Work required. What you return must be exactly the lines running from the one with "effects for country" to the end of the data below, inclusive, and nothing more.

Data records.
○ ○ ○ ○ ○ ○ ○

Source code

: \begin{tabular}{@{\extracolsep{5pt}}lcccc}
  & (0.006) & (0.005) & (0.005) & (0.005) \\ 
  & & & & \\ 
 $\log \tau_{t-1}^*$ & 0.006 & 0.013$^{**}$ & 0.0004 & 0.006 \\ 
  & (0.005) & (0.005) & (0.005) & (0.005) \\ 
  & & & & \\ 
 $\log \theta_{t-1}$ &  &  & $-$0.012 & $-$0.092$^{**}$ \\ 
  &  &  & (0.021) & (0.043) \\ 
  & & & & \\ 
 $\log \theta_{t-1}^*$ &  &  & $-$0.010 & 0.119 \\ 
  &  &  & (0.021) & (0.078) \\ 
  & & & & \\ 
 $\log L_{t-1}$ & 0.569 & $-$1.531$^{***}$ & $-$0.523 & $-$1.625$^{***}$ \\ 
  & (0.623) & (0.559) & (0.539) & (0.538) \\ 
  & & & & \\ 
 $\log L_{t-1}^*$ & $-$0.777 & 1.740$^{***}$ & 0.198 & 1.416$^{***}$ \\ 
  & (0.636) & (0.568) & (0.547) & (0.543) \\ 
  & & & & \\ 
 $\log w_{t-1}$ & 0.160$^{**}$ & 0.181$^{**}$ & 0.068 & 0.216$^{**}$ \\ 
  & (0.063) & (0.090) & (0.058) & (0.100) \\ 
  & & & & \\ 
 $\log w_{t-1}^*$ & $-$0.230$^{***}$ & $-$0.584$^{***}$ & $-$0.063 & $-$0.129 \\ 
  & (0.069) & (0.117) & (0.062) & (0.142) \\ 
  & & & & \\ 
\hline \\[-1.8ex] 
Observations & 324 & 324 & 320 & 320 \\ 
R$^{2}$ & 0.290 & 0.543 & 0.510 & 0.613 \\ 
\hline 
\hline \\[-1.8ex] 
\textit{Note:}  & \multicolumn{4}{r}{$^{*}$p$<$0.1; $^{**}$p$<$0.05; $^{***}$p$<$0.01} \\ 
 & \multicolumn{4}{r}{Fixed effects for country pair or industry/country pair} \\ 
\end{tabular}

○ ○ ○ ○ ○ ○ ○

Result.
 & \multicolumn{4}{r}{Fixed effects for country pair or industry/country pair} \\ 
\end{tabular}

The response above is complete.